Progressive Vote Remains in Flux in Speaker’s Race

While Councilwoman Melissa Mark-Viverito enjoys what some members see as the tacit support of the mayor-elect and the unabashed backing

Councilwoman Melissa Mark-Viverito. (Photo: Getty)
Melissa Mark-Viverito. (Photo: Getty)

While Councilwoman Melissa Mark-Viverito enjoys what some members see as the tacit support of the mayor-elect and the unabashed backing of influential labor groups, her own left-leaning ranks have not yet completely coalesced around her speaker candidacy.

Sources within and close to the Progressive Caucus, a coalition of left-leaning council members trying to steer the race for the city’s second most powerful post, say the group is confident they can remain united but have not committed to backing Ms. Mark-Viverito, a liberal firebrand from East Harlem. Although a majority of caucus members appear to favor Ms. Mark-Viverito, Dan Garodnick and–to a lesser extent–Mark Weprin enjoy support among some caucus members, sources said.

Council members inside and outside the caucus caution that the inside-baseball contest, to be determined by the 51 members of the council come January, is very much in flux, with unanswered questions about the role the mayor-elect and five Democratic county chairs will play.

“The caucus hasn’t decided on a candidate,” a highly knowledgeable source told Politicker yesterday. “The biggest variable, the big kahuna variable, is de Blasio and his people–they have signaled, winked and made their preference clear with Melissa Mark-Viverito. But there’s a big difference between signaling, winking and breaking arms and pushing people a certain way.”

“The county leaders don’t want Melissa,” the source added. “The question is, does de Blasio want to start off his administration potentially having blood on floor, having to force his hand upon the county leaders? There will be resentment in the council if members feel like a decision is made for them.”

Members of the caucus boast of their unity and willingness to flaunt Democratic county leaders in Brooklyn, Queens and the Bronx, but few were willing to admit on or off the record that they were behind a single candidate. The real groundswell of support propelling Ms. Mark-Viverito candidacy at this point, insiders say, is organized labor: SEIU 1199, as well as the Working Families Party and New York Communities for Change, have been lobbying aggressively for Ms. Mark-Viverito, allowing her to wield far more surrogates than her rivals. (After publication, the WFP reached out to Politicker in order to insist they’ve been neutral in the process. “We’re supporting the progressive bloc, and will wait to see who they choose,” Bill Lipton, the party’s deputy director, said in a statement.)

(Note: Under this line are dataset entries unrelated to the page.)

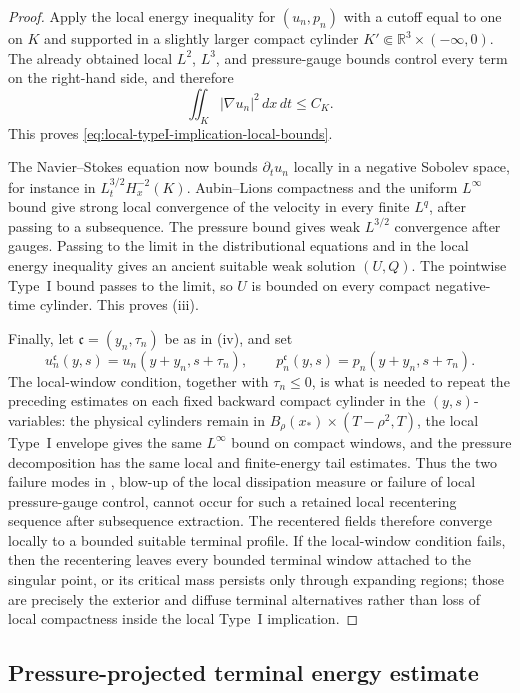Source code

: \documentclass[11pt]{amsart}
\numberwithin{equation}{section}
\theoremstyle{plain}
\theoremstyle{definition}
\theoremstyle{remark}
\newcommand{\R}{\mathbb R}
\begin{document}
\begin{proof}
Apply the local energy inequality for \((u_n,p_n)\) with a cutoff equal to one
on \(K\) and supported in a slightly larger compact cylinder
\(K'\Subset\R^3\times(-\infty,0)\).  The already obtained local \(L^2\),
\(L^3\), and pressure-gauge bounds control every term on the right-hand side,
and therefore
\[
   \iint_K |\nabla u_n|^2\,dx\,dt\le C_K .
\]
This proves \eqref{eq:local-typeI-implication-local-bounds}.

The Navier--Stokes equation now bounds \(\partial_tu_n\) locally in a negative
Sobolev space, for instance in \(L^{3/2}_tH^{-2}_x(K)\).  Aubin--Lions
compactness and the uniform \(L^\infty\) bound give strong local convergence of
the velocity in every finite \(L^q\), after passing to a subsequence.  The
pressure bound gives weak \(L^{3/2}\) convergence after gauges.  Passing to the
limit in the distributional equations and in the local energy inequality gives
an ancient suitable weak solution \((U,Q)\).  The pointwise Type~I bound passes
to the limit, so \(U\) is bounded on every compact negative-time cylinder.
This proves (iii).

Finally, let \(\mathfrak c=(y_n,\tau_n)\) be as in (iv), and set
\[
   u_n^{\mathfrak c}(y,s)=u_n(y+y_n,s+\tau_n),
   \qquad
   p_n^{\mathfrak c}(y,s)=p_n(y+y_n,s+\tau_n).
\]
The local-window condition, together with \(\tau_n\le0\), is what is
needed to repeat the preceding estimates on each fixed backward compact cylinder
in the \((y,s)\)-variables: the
physical cylinders remain in \(B_\rho(x_*)\times(T-\rho^2,T)\), the local
Type~I envelope gives the same \(L^\infty\) bound on compact windows, and the
pressure decomposition has the same local and finite-energy tail estimates.
Thus the two failure modes in , blow-up of the
local dissipation measure or failure of local pressure-gauge control, cannot
occur for such a retained local recentering sequence after subsequence
extraction.  The recentered fields therefore converge locally to a bounded
suitable terminal profile.  If the local-window condition fails, then the
recentering leaves every bounded terminal window attached to the singular
point, or its critical mass persists only through expanding regions; those are
precisely the exterior and diffuse terminal alternatives rather than loss of
local compactness inside the local Type~I implication.
\end{proof}

\subsection{Pressure-projected terminal energy estimate}
\label{subsec:pressure-projected-terminal-estimate}
\end{document}
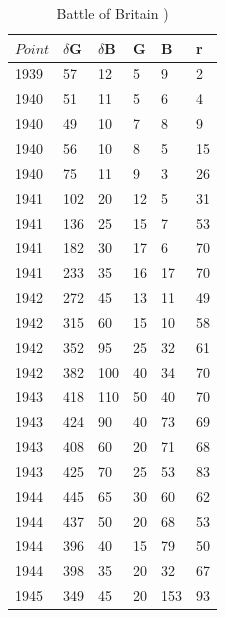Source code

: \documentclass[]{article}
\begin{document}
\begin{table}
 

\tiny
\caption{Battle of Britain \cite{JohsonMackey:2011})\\}
\vspace{0.5cm}
\tiny

{\begin{tabular}{|p{.5cm}|p{.5cm}|p{.5cm}|p{.5cm}|p{.5cm}|p{.5cm}|} 
\hline
\centering

$Point$ & $\delta$G & $\delta$B	& G	& B & r \\
\hline  
1939&	57&	12&	5&	9&	2\\
1940&	51&	11&	5&	6&	4\\
1940&	49&	10&	7&	8&	9\\
1940&	56&	10&	8&	5&	15\\
1940&	75&	11&	9&	3&	26\\
1941&	102&	20&	12&	5&	31\\
1941&	136&	25&	15&	7&	53\\
1941&	182&	30&	17&	6&	70\\
1941&	233&	35&	16&	17&	70\\
1942&	272&	45&	13&	11&	49\\
1942&	315&	60&	15&	10&	58\\
1942&	352&	95&	25&	32&	61\\
1942&	382&	100&	40&	34&	70\\
1943&	418&	110&	50&	40&	70\\
1943&	424&	90&	40&	73&	69\\
1943&	408&	60&	20&	71&	68\\
1943&	425&	70&	25&	53&	83\\
1944&	445&	65&	30&	60&	62\\
1944&	437&	50&	20&	68&	53\\
1944&	396&	40&	15&	79&	50\\
1944&	398&	35&	20&	32&	67\\
1945&	349&	45&	20&	153&	93\\

\hline

\end{tabular}}%
\tiny
\end{table}
\end{document}
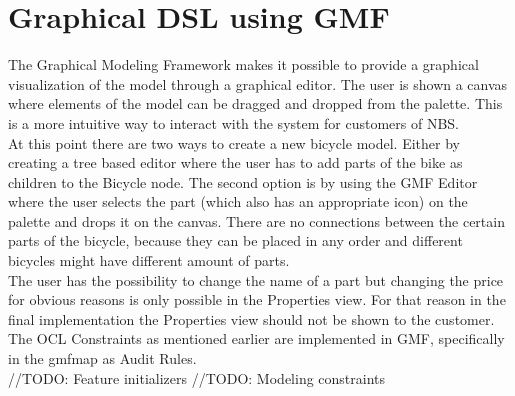 \section{Graphical DSL using GMF}
\label{sec.gmf}

\noindent
The Graphical Modeling Framework makes it possible to provide a 
graphical visualization of the model through a graphical editor. 
The user is shown a canvas where elements of the model can be dragged 
and dropped from the palette. This is a more intuitive way to interact 
with the system for customers of NBS.\\
At this point there are two ways to create a new bicycle model. 
Either by creating a tree based editor where the user has to add 
parts of the bike as children to the Bicycle node. The second option 
is by using the GMF Editor where the user selects the part (which also 
has an appropriate icon) on the palette and drops it on the canvas.
There are no connections between the certain parts of the bicycle, 
because they can be placed in any order and different bicycles might 
have different amount of parts.\\
The user has the possibility to change the name of a part but changing 
the price for obvious reasons is only possible in the Properties view. 
For that reason in the final implementation the Properties view should 
not be shown to the customer. The OCL Constraints as mentioned earlier 
are implemented in GMF, specifically in the gmfmap as Audit Rules.\\
//TODO: Feature initializers
//TODO: Modeling constraints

“1199 is giving Melissa momentum and the appearance of Bill de Blasio’s support which is also giving Melissa momentum,” explained one caucus member. “No one is united around one candidate. Each member … has his or her own set of relationships, loyalties–it’s hard right now to pressure members. No one wants to be on the losing end and a lot are taking a wait and see approach.”

“This has really been a union-driven campaign. Major unions prefer to have Melissa as speaker,” echoed another council member unaffiliated with the Progressive Caucus, who argued that Mr. de Blasio could crown Ms. Mark-Viverito if he simply spent one hour on the phone demanding members vote for her.

The caucus has met often over the past few weeks, but their discussions have been centered around “processed-based” reforms to the council itself rather than who to support for speaker, according to sources privy to the meetings.

Even some boisterous backers of Ms. Mark-Viverito in the Progressive Caucus have not rejected outright the candidacy of Mr. Garodnick. Manhattan members in particular are still drawn to the East Side lawmaker, who is known as a competent and fair negotiator. The council’s large Black, Latino and Asian Caucus, once co-vice-chaired by Ms. Mark-Viverito, is also not united around her candidacy, according to sources close to the caucus.

Asked whether the hype for Ms. Mark-Viverito was over-stated, Mr. Garodnick told Politicker the race was still far from decided. “I think that at the end of the day, there are 51 member who are gonna be casting votes here and it is far too early for us to even predict how this thing turns out,” he said, speaking after a candidate forum yesterday.

At the same forum, Ms. Mark-Viverito said the caucus, bolstered by 18 to 20 incoming members, had a clear “interest in who the next leader of the city council’s gonna be,” but hedged when asked whether the group could present a unified front. “That’s what the work that lies ahead. There will be, I think, a unified number of votes. How many, at the end of the day, may not be clear. But there is definitely a very strong, coordinated effort to meet, to advocate, to look at the issues, to look at the process, create a process.”

She also welcomed the union backing but stressed that her focus was on communication directly with fellow members.

“Look, I am focused on having communication with my members and speaking to them and presenting what my vision of the City Council is and asking for their support. There are people from all sectors that are interested in weighing in on this issue,” she said.

Mr. Weprin also argued his rival didn’t have a lock on all the caucus’s votes.

“I don’t think there’s any doubt Melissa’s the front-runner right now,” he said. “It’s a long race, though.”